For graft quantification, retina cryosections from the sheet-grafted Rd1/NS mice (n=16 sections) and suspension-grafted Rd1/NS mice (n=20 sections) were selectively stained with anti-GFP-FITC, S-opsin, and L/M-opsin following the aforementioned protocol, then manually quantified using the “cell counter” plugin in Image J.

2.7. Transmission Electron Microscopy (TEM)

Cryostat sections (15 μm thick) from OPN1LW-EGFP/NRL^−/− eyes were processed for TEM by the Core Microscopy Facility in Johns Hopkins University, as previously reported (Norris and Griffiths, 1983).

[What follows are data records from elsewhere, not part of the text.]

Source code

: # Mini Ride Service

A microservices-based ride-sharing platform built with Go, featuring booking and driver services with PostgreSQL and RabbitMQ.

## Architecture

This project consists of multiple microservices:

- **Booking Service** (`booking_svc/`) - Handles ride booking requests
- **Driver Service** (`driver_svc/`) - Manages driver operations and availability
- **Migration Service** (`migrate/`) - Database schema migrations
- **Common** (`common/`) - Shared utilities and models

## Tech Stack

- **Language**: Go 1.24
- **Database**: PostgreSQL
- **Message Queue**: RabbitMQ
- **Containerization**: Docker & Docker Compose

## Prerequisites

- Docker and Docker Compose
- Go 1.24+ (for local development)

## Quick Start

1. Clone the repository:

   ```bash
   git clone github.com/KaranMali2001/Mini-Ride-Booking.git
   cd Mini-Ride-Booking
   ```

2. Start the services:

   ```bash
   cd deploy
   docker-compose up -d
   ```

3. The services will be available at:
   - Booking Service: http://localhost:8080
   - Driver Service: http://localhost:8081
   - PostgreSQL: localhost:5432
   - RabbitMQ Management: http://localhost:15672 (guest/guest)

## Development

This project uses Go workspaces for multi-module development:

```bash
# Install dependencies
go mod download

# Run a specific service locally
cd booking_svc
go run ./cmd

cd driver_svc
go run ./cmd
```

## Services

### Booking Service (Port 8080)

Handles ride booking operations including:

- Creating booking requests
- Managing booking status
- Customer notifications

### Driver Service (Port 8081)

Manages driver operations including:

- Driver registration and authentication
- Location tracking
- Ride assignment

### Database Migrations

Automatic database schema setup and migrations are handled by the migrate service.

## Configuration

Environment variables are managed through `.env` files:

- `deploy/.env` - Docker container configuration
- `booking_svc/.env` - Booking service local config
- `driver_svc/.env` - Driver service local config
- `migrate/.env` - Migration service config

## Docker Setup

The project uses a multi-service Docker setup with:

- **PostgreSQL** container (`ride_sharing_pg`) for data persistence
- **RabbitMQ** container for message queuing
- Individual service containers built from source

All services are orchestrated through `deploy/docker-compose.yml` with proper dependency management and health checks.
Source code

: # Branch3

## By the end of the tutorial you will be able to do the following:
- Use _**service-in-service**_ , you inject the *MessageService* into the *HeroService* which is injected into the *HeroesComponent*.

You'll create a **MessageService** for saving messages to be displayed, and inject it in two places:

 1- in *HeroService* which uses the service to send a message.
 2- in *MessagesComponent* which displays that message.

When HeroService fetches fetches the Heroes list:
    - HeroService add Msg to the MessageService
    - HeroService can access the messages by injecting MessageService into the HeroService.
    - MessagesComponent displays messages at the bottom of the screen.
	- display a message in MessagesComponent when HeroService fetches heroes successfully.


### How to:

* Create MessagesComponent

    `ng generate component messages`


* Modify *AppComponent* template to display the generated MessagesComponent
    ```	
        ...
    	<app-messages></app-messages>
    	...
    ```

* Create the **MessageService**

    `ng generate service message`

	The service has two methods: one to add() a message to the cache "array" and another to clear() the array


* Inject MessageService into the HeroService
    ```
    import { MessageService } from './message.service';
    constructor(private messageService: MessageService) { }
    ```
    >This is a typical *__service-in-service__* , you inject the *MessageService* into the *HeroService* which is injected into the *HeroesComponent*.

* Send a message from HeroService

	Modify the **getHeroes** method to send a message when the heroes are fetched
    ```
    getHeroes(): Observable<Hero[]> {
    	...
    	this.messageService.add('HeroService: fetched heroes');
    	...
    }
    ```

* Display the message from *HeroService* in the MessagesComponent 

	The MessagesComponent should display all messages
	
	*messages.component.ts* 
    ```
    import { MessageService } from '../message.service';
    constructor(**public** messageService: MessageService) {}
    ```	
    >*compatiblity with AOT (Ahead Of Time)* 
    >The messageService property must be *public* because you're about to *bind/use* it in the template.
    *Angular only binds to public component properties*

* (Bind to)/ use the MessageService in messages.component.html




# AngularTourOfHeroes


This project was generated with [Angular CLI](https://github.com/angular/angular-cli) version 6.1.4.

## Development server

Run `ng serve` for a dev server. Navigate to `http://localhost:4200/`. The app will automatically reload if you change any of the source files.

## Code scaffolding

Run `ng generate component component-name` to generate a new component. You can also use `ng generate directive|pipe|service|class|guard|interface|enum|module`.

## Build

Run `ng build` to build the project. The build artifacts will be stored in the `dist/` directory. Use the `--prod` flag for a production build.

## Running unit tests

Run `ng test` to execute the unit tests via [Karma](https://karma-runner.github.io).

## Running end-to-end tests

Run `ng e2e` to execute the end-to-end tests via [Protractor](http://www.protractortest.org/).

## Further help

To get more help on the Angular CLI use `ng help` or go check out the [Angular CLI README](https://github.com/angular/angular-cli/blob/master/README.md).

Retinal sections were fixed with phosphate-buffered glutaraldehyde (2%) at 4°C for 5 minutes prior to processing. Fixed retina sections were rinsed in 0.1 M phosphate buffer with 3% sucrose (Thermo Fisher Scientific, USA) (3 × 2 min), then post-fixed in 2% osmium tetroxide and 1.6% potassium ferrocyanide (Electron Microscopy Sciences (EMS)) on ice in the dark for 45 min. After DD.H₂O rinse (2 × 10 seconds), retina sections were stained with 2% aqueous uranyl acetate (15 min, dark) (Polysciences, Warrington, PA, USA) and dehydrated by a gradient ethanol (30%, 50%, 70%, 90%: 1 × 5 min for each concentration; 100%: 3 × 5 min), then removed into propylene oxide (2 × 5 min) (EMS), embedded in Eponate 12 (EPON) (Ted Pella, Redding, CA) resin, and polymerized at 60°C overnight on inverted BEEM Capsules (Ted Pella; BEEM: Better equipment for Electron Microscopy). The next day, slides were dropped into liquid nitrogen and samples were trimmed to the ROI, cut at 70 nm on a Leica UC7 ultramicrotome (Buffalo Grove, USA), picked up with 2 × 1 mm formvar coated copper slot grids, stained with 2% uranyl acetate in 50% methanol (15 min) and imaged under a Philips CM120 TEM at 80 kV equipped with an AMT XR80 CCD 8megapixel camera.

2.8. Multifocal confocal scanning laser ophthalmoscopy (cSLO) imaging and quantification

Multimodal cSLO imaging was performed on OPN1LW-EGFP/NRL^−/−, OPN1LW-EGFP, NRL^−/−, and WT mice (aged P36-P49) (WT mice: n=9 eyes, other mice: n=10 eyes per strain). Short-wavelength fluorescence (SWF) imaging (488/500nm excitation/emission with automatic real-time (ART) averaging of 52 frames) was used to track OPN1LW-EGFP⁺ cells. Multicolor reflectance (MR) (>20 ART frames) was used to detect rosettes. Fundus montages of SWF and MR images were created manually to present the distribution of OPN1LW-EGFP⁺ cells and the rosette, respectively. SD-OCT scanning was recorded through the same area as fundus montage (9 ART frames/scan). Whole retina thickness was quantified on B-scans at a distance of 0.5 μm, 427.2 μm, and 854.4 μm from the optic nerve in both dorsal and ventral retina. The thickness of inner and outer segments (IS/OS), outer nuclear layer and outer limiting membrane (ONL/OLM), and inner retina including outer plexiform layer (OPL), inner nuclear layer (INL), inner plexiform layer (IPL) and retinal ganglion cells (RGC) was measured on the B-scans at the middle distance (427.2 μm) from the optic nerve in the dorsal retina. Each retina section on selected OCT images was evenly divided into three parts by two vertical lines (Line A across the 1/3 of the retina length, Line B across the 2/3 of the retina length). Retinal thicknesses were measured along with the Line A (Thickness 1) and Line B (Thickness 2) using image J. Mean value of “Thickness 1” and “Thickness 2” was used for statistical analysis.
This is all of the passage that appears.